My work contract with Joern required 40 hours of work per week. Place of work and timings are flexible as long I am reachable in person/via telecon and can collaborate with the group effectively.
Joern believes that intercultural spirit is part & parcel of daily life at the observatory, given the group's diversity and Bamberg's historical significance. He wanted cultural experiences to be a mandatory part of my visit, hence they are included, italicised.
Pre-visit
- Basic overview on eROSITA from Joern
- Read Melanie Lang's thesis for an intuitive understanding of the eROSITA pipeline
- Practiced my R programming skills with a couple of DataCamp projects
- Reviewed machine learning theory
- Learnt how random forest works and built some classifiers with it
15 May '18
- Landed in Frankfurt, Miri & Philipp welcomed me at Bamberg and helped me settle in
- Miri explained the basics for her work in the eXTRaS project; gave some overview literature
- Set up account & workspace with help from Ingo & Max
16 May '18
- Read up on x-ray astronomy
- Linux & bash shell refresher
- MAC config with Philipp
17 May '18
- Read up on detection of x-rays
- Discussion with Miri: XMM-Newton data, her & Annika's work on eXTRas project
- Read up on performance metrics for ML
18 May '18
- Read up on x-ray sources and production mechanisms
- Read eXTRaS project documentation
- First look at Miri's data sets
21 May '18
- (official holiday)
- Chinese lunar mission Chang'e 4 launch party
22 May '18
- Official welcome to the group
- Group meeting - SIXTE workshop update; Joern: Gaia uncertainty on distance measurements underestimated; Matthias: possible to estimate mass, radius distribution of neutron stars from supernova simulations; Jörn: new code to simulate winds caused by x-ray absorption onto accretion disk; Katya: solved python+ISIS compatibility issues
- Joern's welcome, we formulated an initial plan of action
23 May '18
- Familiarised myself with the XMM-Netwon catalogue
- Finished reading Annika's thesis draft about her classification methods
- Joern explaining Bavarian history, nearby cities and culture with Pablo, Bosco & Javier
24 May '18
- internal server registration; read the Remeis wikis
- Discussion with Miri: clarified doubts on her code
- SMOTE documentation
- Discussion with Ralf: how are spectral models made?

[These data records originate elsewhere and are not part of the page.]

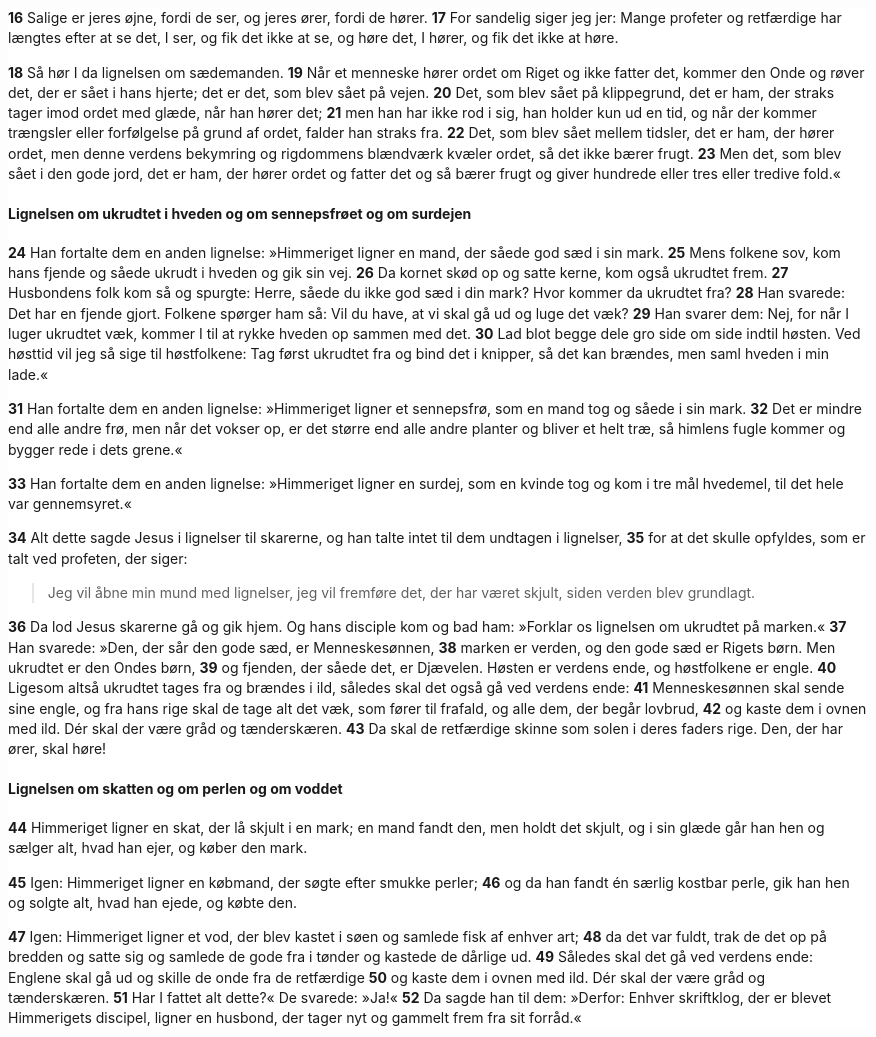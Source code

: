 **16** Salige er jeres øjne, fordi de ser, og jeres ører, fordi de hører. **17** For sandelig siger jeg jer: Mange profeter og retfærdige har længtes efter at se det, I ser, og fik det ikke at se, og høre det, I hører, og fik det ikke at høre.

**18** Så hør I da lignelsen om sædemanden. **19** Når et menneske hører ordet om Riget og ikke fatter det, kommer den Onde og røver det, der er sået i hans hjerte; det er det, som blev sået på vejen. **20** Det, som blev sået på klippegrund, det er ham, der straks tager imod ordet med glæde, når han hører det; **21** men han har ikke rod i sig, han holder kun ud en tid, og når der kommer trængsler eller forfølgelse på grund af ordet, falder han straks fra. **22** Det, som blev sået mellem tidsler, det er ham, der hører ordet, men denne verdens bekymring og rigdommens blændværk kvæler ordet, så det ikke bærer frugt. **23** Men det, som blev sået i den gode jord, det er ham, der hører ordet og fatter det og så bærer frugt og giver hundrede eller tres eller tredive fold.«

#### Lignelsen om ukrudtet i hveden og om sennepsfrøet og om surdejen

**24** Han fortalte dem en anden lignelse: »Himmeriget ligner en mand, der såede god sæd i sin mark. **25** Mens folkene sov, kom hans fjende og såede ukrudt i hveden og gik sin vej. **26** Da kornet skød op og satte kerne, kom også ukrudtet frem. **27** Husbondens folk kom så og spurgte: Herre, såede du ikke god sæd i din mark? Hvor kommer da ukrudtet fra? **28** Han svarede: Det har en fjende gjort. Folkene spørger ham så: Vil du have, at vi skal gå ud og luge det væk? **29** Han svarer dem: Nej, for når I luger ukrudtet væk, kommer I til at rykke hveden op sammen med det. **30** Lad blot begge dele gro side om side indtil høsten. Ved høsttid vil jeg så sige til høstfolkene: Tag først ukrudtet fra og bind det i knipper, så det kan brændes, men saml hveden i min lade.«

**31** Han fortalte dem en anden lignelse: »Himmeriget ligner et sennepsfrø, som en mand tog og såede i sin mark. **32** Det er mindre end alle andre frø, men når det vokser op, er det større end alle andre planter og bliver et helt træ, så himlens fugle kommer og bygger rede i dets grene.«

**33** Han fortalte dem en anden lignelse: »Himmeriget ligner en surdej, som en kvinde tog og kom i tre mål hvedemel, til det hele var gennemsyret.«

**34** Alt dette sagde Jesus i lignelser til skarerne, og han talte intet til dem undtagen i lignelser, **35** for at det skulle opfyldes, som er talt ved profeten, der siger:

> Jeg vil åbne min mund med lignelser,
> jeg vil fremføre det, der har været skjult, siden verden blev grundlagt.

**36** Da lod Jesus skarerne gå og gik hjem. Og hans disciple kom og bad ham: »Forklar os lignelsen om ukrudtet på marken.« **37** Han svarede: »Den, der sår den gode sæd, er Menneskesønnen, **38** marken er verden, og den gode sæd er Rigets børn. Men ukrudtet er den Ondes børn, **39** og fjenden, der såede det, er Djævelen. Høsten er verdens ende, og høstfolkene er engle. **40** Ligesom altså ukrudtet tages fra og brændes i ild, således skal det også gå ved verdens ende: **41** Menneskesønnen skal sende sine engle, og fra hans rige skal de tage alt det væk, som fører til frafald, og alle dem, der begår lovbrud, **42** og kaste dem i ovnen med ild. Dér skal der være gråd og tænderskæren. **43** Da skal de retfærdige skinne som solen i deres faders rige. Den, der har ører, skal høre!

#### Lignelsen om skatten og om perlen og om voddet

**44** Himmeriget ligner en skat, der lå skjult i en mark; en mand fandt den, men holdt det skjult, og i sin glæde går han hen og sælger alt, hvad han ejer, og køber den mark.

**45** Igen: Himmeriget ligner en købmand, der søgte efter smukke perler; **46** og da han fandt én særlig kostbar perle, gik han hen og solgte alt, hvad han ejede, og købte den.

**47** Igen: Himmeriget ligner et vod, der blev kastet i søen og samlede fisk af enhver art; **48** da det var fuldt, trak de det op på bredden og satte sig og samlede de gode fra i tønder og kastede de dårlige ud. **49** Således skal det gå ved verdens ende: Englene skal gå ud og skille de onde fra de retfærdige **50** og kaste dem i ovnen med ild. Dér skal der være gråd og tænderskæren. **51** Har I fattet alt dette?« De svarede: »Ja!« **52** Da sagde han til dem: »Derfor: Enhver skriftklog, der er blevet Himmerigets discipel, ligner en husbond, der tager nyt og gammelt frem fra sit forråd.«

- Kontakt Bamberg 2018 festival with Manasa
25 May '18
- Learnt markdown
- Started writing documentation
- Excursion to Forccheim and Bayreuth hiking trail with Pablo & Bosco led by Joern
28 May '18
- Discussion with Philipp, Ralf: how to harness ISIS scripts
- XMM-Newton data archive & understanding the pipeline
29 May '18
- Group meeting - Matthias: Analysis of Her X-1 XMM-Newton data; Ralf: Modelling Her X-1 data; Joern: Chinese lunar mission discussion on the Nature paper; Joern: new ISIS routine to simplify polygons; Ingo: eROSITA telemetry conversions done; Joern: policy regulations in light of EU's data protection laws, contracts update
- IdM registration
- Simplified the SMOTE function to solve issue with processing time
- Success with reproducing Miri & Annika's balancing algorithm
30 May '18
- Student journal club in Erlangen - talk on dosimetry
- ECAP seminar in Erlangen - Oliver Hupe (PTB/Braunschweig) on radiation dosimetry
- Solved issue with extra factors in the balanced dataset with droplevels()

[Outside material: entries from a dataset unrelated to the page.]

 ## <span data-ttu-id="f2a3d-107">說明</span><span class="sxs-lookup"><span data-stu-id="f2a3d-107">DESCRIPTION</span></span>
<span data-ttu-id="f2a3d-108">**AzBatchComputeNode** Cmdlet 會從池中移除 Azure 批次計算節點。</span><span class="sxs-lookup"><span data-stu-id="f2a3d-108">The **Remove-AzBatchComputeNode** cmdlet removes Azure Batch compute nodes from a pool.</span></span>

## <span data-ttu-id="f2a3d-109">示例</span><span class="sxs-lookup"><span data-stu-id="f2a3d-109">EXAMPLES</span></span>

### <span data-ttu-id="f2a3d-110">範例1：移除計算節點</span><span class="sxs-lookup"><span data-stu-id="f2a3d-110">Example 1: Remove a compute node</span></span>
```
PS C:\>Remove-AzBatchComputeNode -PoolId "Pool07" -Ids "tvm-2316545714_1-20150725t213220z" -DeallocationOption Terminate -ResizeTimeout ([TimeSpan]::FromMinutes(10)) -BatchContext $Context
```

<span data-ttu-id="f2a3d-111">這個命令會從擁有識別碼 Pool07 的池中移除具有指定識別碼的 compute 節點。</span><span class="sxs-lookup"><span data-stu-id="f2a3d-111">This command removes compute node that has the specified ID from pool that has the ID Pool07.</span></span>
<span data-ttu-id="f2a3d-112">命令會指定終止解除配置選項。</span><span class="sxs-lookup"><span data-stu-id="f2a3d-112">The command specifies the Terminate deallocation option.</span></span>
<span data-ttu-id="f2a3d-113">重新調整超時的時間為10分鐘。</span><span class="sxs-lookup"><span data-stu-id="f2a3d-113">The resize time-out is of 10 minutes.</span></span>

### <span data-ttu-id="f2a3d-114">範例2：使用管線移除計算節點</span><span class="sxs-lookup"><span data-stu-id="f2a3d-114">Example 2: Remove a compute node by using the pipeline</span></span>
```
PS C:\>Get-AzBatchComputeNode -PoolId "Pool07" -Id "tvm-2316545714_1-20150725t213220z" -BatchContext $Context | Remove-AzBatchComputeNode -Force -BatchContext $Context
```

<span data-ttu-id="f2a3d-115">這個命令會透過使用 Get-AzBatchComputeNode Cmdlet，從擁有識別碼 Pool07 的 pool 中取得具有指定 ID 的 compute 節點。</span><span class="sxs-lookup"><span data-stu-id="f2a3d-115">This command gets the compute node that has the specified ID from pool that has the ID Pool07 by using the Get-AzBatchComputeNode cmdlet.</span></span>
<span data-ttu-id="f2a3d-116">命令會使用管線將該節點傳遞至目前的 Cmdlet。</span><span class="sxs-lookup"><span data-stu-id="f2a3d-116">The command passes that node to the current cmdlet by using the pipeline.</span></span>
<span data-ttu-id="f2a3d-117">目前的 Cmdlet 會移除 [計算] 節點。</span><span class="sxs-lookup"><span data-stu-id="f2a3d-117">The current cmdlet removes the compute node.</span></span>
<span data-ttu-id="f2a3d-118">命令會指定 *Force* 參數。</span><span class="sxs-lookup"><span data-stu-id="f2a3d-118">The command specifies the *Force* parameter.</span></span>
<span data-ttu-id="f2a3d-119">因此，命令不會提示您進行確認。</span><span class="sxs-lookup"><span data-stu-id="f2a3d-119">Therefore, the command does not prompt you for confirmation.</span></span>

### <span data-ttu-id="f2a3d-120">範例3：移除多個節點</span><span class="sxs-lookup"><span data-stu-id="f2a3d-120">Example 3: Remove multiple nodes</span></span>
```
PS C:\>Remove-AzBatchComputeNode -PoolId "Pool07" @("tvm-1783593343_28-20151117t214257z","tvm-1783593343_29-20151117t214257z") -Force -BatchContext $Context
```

- SMOTE efficiency testing
31 May '18
- Read up on linear support vector machine
- Rudimentary implementation of Miri's training set
01 June '18
- Making the Linear SVM model
04 June '18
- Debugging SVM model
- SVM model parametric testing
- Cake - Jacky Catalano's birthday celebration
05 June '18
- Group meeting - Joern & Christian: XIFUsim simulation software update,;Philipp: BW-model v2 fit_pars problem solved; Maria: wind accretion model difficulty, faq on nocuta
- Litclub - Katharina reviewed 'From the Transits of Venus to the Birth of Experimental Psychology, Physics in Perspective, 2013, 15, 130-159
- Linear SVM model efficiency testing
06 June '18
- Student journal club in Erlangen - Stephan Dietz on the Local Bubble and Loop I + pizza discussion
- ECAP seminar in Erlangen - Michael Schulreich on reconstructing the origin of the Local Bubble and Loop I via Earth's radioisotopic signatures
- Messier cluster reboot
- Simon Kreuzer's introduction seminar to the 40cm and the H alpha telescope at the observatory
- Screening of Soyuz launch with ISS cosmonauts!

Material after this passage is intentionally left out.